An intriguing finding was that, while significant levels of Aβ42 protein were detected in the cerebellum but not in the hippocampus, injection of rAAV2 vectors into the hippocampus resulted in greater pathological changes than those seen in the cerebellum. Why there was this apparent paradox of increased Aβ42 but reduced pathology in the cerebellum is not clear, but these observations do suggest that there are differences in the way different brain regions process and respond to C100 and/or Aβ. Previous studies have tried to determine why the cerebellum is less vulnerable to AD pathology. It has been shown that the cerebellum contains all of the necessary proteins to produce Aβ 
, and that plaques do eventually appear in the cerebellum as AD pathology advances 
, indicating that the cerebellum is capable of producing amyloid pathology. Nonetheless, the cerebellum consistently has fewer plaques and lower levels of insoluble Aβ and intracellular Aβ42 
than other brain regions that are primarily affected in AD such as the hippocampus and cortex. It seems that the cerebellum is better equipped to prevent AD pathology from progressing. A recent study reported that secreted metabolites produced from cerebellar neurons reversed AD brain pathology in AD transgenic mice, while metabolites from hippocampal neurons exacerbated pathology 
. The exact proteins or pathways involved in the protection of the cerebellum in AD are not yet known, but it has been suggested that this may be specifically due to enhanced clearance or degradation of Aβ 
. The present data suggest an alternative hypothesis, that cerebellar cells may be intrinsically less responsive to the presence of Aβ and/or C100. Future research is needed to further examine why AD brain pathology develops differently in different brain regions as this could help determine what initiates the development of AD brain pathology.

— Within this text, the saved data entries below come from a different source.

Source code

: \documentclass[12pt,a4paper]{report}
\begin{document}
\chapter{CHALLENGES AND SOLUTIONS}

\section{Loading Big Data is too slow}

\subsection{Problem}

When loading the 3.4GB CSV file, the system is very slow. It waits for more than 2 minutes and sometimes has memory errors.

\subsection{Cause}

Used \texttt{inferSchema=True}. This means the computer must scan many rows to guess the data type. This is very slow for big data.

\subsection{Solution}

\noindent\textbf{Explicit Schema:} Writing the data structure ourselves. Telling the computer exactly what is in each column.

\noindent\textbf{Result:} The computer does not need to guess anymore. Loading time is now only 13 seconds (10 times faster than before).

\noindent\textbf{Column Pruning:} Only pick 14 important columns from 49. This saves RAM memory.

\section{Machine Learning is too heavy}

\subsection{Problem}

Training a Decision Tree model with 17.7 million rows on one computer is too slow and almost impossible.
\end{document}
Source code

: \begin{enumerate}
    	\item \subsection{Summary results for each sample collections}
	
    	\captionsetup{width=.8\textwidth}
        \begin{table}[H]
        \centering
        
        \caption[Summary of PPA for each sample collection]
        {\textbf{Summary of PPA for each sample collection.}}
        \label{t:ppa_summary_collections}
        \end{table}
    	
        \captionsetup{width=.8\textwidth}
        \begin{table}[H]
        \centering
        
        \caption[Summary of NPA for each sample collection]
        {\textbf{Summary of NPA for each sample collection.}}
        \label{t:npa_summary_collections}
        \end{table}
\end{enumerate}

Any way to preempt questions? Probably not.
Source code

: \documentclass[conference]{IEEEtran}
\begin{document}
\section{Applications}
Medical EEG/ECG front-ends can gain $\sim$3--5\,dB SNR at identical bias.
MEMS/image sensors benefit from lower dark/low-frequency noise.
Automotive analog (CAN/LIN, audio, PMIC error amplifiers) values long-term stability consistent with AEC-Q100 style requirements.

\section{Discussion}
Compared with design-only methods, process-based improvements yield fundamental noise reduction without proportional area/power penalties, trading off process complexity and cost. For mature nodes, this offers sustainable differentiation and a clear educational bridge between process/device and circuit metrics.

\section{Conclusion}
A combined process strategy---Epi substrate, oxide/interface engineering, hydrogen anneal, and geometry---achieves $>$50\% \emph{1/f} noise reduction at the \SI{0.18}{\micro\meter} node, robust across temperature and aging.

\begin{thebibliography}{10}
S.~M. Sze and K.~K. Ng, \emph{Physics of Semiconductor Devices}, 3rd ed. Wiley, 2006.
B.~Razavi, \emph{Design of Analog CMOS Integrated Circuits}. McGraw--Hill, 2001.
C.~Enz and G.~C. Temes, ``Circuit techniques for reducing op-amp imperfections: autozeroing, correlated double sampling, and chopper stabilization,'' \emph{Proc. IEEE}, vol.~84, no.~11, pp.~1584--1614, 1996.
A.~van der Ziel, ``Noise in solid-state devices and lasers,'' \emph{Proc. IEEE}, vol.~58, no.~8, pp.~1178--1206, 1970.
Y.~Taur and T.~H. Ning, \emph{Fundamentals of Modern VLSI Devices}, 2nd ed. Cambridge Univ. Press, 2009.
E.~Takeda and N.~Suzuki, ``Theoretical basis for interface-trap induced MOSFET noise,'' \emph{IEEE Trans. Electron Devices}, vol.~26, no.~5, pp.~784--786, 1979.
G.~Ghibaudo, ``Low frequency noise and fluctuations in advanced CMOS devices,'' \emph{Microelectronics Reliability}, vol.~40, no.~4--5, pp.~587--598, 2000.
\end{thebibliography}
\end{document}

Vectors expressing the C100 transgene were more effective at consistently producing higher amounts of Aβ than vectors directly expressing Aβ transgenes, both in vitro
and in vivo
. This most likely resulted from the more physiological method of production of Aβ from C100, in comparison to the non-physiological production by direct expression of either Aβ40 or Aβ42. Direct expression of Aβ may not be optimal for Aβ accumulation, possibly due to Aβ production occurring in the incorrect sub-cellular location. Previous in vitro
studies have shown that fusing Aβ and C100 to a signal protein that directs expression in the secretory pathway greatly increases the amount of Aβ detected after plasmid transfection 
, hence suggesting that sub-cellular location of Aβ may be important for expression.
A further aim of this study was to determine if the effects of transduction with rAAV2 vectors expressing APP fragments were exacerbated at 6 months post-injection in comparison to 3 months post-injection. This was not found to be the case in either brain region as less extensive pathological changes were observed at 6 months post-injection. The level of transduction was similar at 3 and 6 months post-injection, therefore the less extensive pathology observed at 6 months post-injection is unlikely to be a result of any technical issues associated with long-term transduction. Instead, it is possible that brain regions may have adapted to the long-term expression of C100 and/or Aβ and as a result became better equipped to deal with the consequent pathology, such as by increasing levels of Aβ degrading enzymes or increasing anti-inflammatory proteins. However, further studies are necessary to confirm this hypothesis.
In conclusion, the use of viral vectors to over-express Aβ and C100 is a promising technique with which to examine the consequences of Aβ expression in mature CNS tissues in vivo. Results from this study provide evidence that Aβ42 causes greater pathology than Aβ40, particularly by promoting microgliosis and inducing abnormal permeability changes in the blood brain barrier.